That's not as easy even if you leave away other platforms than Windows. In old days Windows did not have support preinstalled for all possible codepages and I'm not sure it does even nowadays. Without the necessary translation tables it doesn't help if you know what codepage text is stored in so translation into something else is not guaranteed to work. Also the codepage support as implemented in Windows does not allow you to display text in a different codepage than what is currently active and even if you could switch the current codepage on the fly all text previously printed on screen in another codepage would suddenly look pretty crazy. While Microsoft had support for Unicode initially only for the Windows NT platform, (which wasn't initially supported by LabVIEW at all) they only added a Unicode shim to the Windows 9x versions (which were 32 bit like Windows NT but with a somewhat Windows 3.1 compatible 16/32 bit kernel around 2000 by a special Library called Unicows (Probably for Unicode for Windows Subsystem) that you could install. Before that Unicode was not even available on Windows 95. 98 and ME, which was the majority of platforms LabVIEW was used on after 3.1 was kind of dieing. LabVIEW on Windows NT was hardly used despite that LAbVIEW was technically the same binary than for the Windows 9x versions. But the hardware drivers needed were completely different and most manufacturers other than NI were very slow to start supporting their hardware for Windows NT. Windows 2000 was the first NT version that saw a little LabVIEW use and Windows XP was the version where most users definitely abandoned Windows 9x and ME for measurement and industrial applications.
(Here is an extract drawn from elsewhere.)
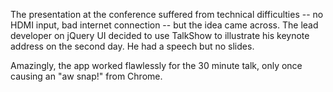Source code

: The presentation at the conference suffered from technical difficulties -- no HDMI input, bad internet connection -- but the idea came across.  The lead developer on jQuery UI decided to use TalkShow to illustrate his keynote address on the second day.  He had a speech but no slides.  

Amazingly, the app worked flawlessly for the 30 minute talk, only once causing an "aw snap!" from Chrome.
That only would have worked if LabVIEW for Windows would use internally everywhere the UTF-16 API, which is the only Windows API that allows to display any text on screen independent of codepage support, and this was exactly one of the difficult parts to get changed in LabVIEW. LabVIEW is not a simple notepad editor where you can switch the compile define UNICODE to be defined and suddenly everything is using the Unicode APIs. There are deeply ingrained assumptions that entered the code base in the initial porting effort that was using 32-bit DOS extended Watcom C to target the 16-bit Windows 3.1 system that only had codepage support and no Unicode API whatsover and neither had the parallel Unix port for the Sun OS, which was technically Unix SRV4 but with many special Sun modifications, adaptions and special borks built in. It still allowed eventually to release a Linux version of LabVIEW without having to write an entirely new platform layer but even Linux didn't have working Unicode code support initially. It took many years before that was sort of standard available in Linux distributions and many more years before it was stable enough that Linux distributions started to use UTF-8 as standard encoding rather than the C runtime locals so nicely appreaviated with EN-en and similar which had no direct mapping to codepages at all.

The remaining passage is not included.